In a recent Commentary he wrote for the C.D. Howe Institute, the retired pension actuary and C.D. Howe Senior Fellow concludes that Canadians are reasonably well-prepared for retirement. Most save more than the 5% household savings rate. Most can retire comfortable on less than the traditional 70% replacement target.

I wasn’t surprised to read this new research, because Hamilton’s views have been entirely consistent throughout his career. In fact after digging through back issues of Employee Benefit News Canada (I was formerly the editor) and searching computer directories, I finally found this 2005 story where I reported on Hamilton’s 2005 keynote presentation to the International Foundation’s 38th annual Canadian Employee benefits Conference.

In a humorous and engaging talk, he compared the finances of “Dave and Julie” both before and after retirement. He concluded that once this couple no longer has to pay a mortgage, contribute to RRSPs and RESPs, pay employment expenses and raise children, they will have almost 3x more disposable income than when they were working.

He also noted that even the poorest seniors in Ontario get government assistance from Old Age Security, the federal Guaranteed Income Supplement, the Ontario Guaranteed Annual Income System and refundable tax credits that add up to $20,900. A couple where one individual works until age 65 can collect close to $30,000 in government benefits including Canada Pension.

Fast forward 10 years, and Hamilton gave a very similar speech to the MoneySense Retire Rich conference last November.

In a new C.D.Howe study, Hamilton expanded upon his previous work by discussing the retirement savings habits of Canadians in the context of the Ontario Registered Pension Plan (ORPP) the Ontario government plans to roll out 1/1/2017.
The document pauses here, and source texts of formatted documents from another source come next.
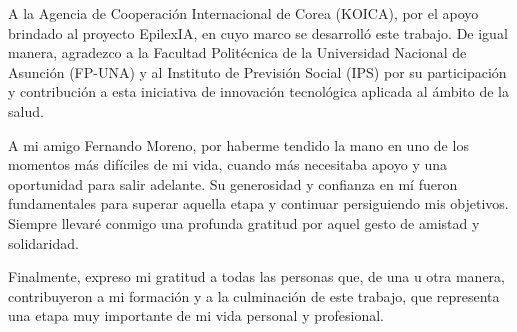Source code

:A la Agencia de Cooperación Internacional de Corea (KOICA),
por el apoyo brindado al proyecto EpilexIA, en cuyo marco se desarrolló este trabajo. De igual manera, agradezco
a la Facultad Politécnica de la Universidad Nacional de
Asunción (FP-UNA) y al Instituto de Previsión Social (IPS)
por su participación y contribución a esta iniciativa de
innovación tecnológica aplicada al ámbito de la salud.


A mi amigo Fernando Moreno, por haberme tendido
la mano en uno de los momentos más difíciles
de mi vida, cuando más necesitaba apoyo y una
oportunidad para salir adelante.
Su generosidad y confianza en mí fueron
fundamentales para superar aquella etapa
y continuar persiguiendo mis objetivos.
Siempre llevaré conmigo una profunda gratitud
por aquel gesto de amistad y solidaridad.


Finalmente, expreso mi gratitud a todas las personas que,
de una u otra manera, contribuyeron a mi formación y a
la culminación de este trabajo, que representa una etapa
muy importante de mi vida personal y profesional.


\par
\endgroup


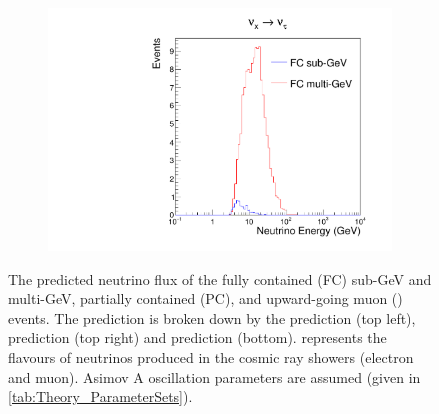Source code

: \begin{figure}[h]
\begin{subfigure}[t]{0.49\textwidth}
    \includegraphics[width=\textwidth, trim={0mm 0mm 0mm 0mm}, clip,page=1]{Figures/Simulations/NeutrinoEnergyDist_NuTau.pdf}
  \end{subfigure}%
  \caption{The predicted neutrino flux of the fully contained (FC) sub-GeV and multi-GeV, partially contained (PC), and upward-going muon () events. The prediction is broken down by the  prediction (top left),  prediction (top right) and  prediction (bottom).  represents the flavours of neutrinos produced in the cosmic ray showers (electron and muon). Asimov A oscillation parameters are assumed (given in \autoref{tab:Theory_ParameterSets}).}
  \label{fig:Simulations_NeutrinoEnergyDistribution}
\end{figure}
He calls the ORPP “a blunt tool to address poorly defined problems.” He also says:

“If the ORPP had been incorporated in the Canada and Quebec Pension Plans 50 years ago, the problems cited by the province of Ontario would still be with us today. The household saving rate would be low – probably lower than it is now. Public pensions would be inadequate for many. Most Canadians would not be saving enough to replace 70% of their employment income.

There would be large and growing amounts of unused RRSP room. Large numbers of Canadians would be without workplace pensions. And yes, Canadians would be living longer with each passing year. Even if one believes that Canadians are saving too little for retirement, the ORPP is an ineffective remedy. The cost is too low to make a meaningful difference and the benefits are badly targeted.”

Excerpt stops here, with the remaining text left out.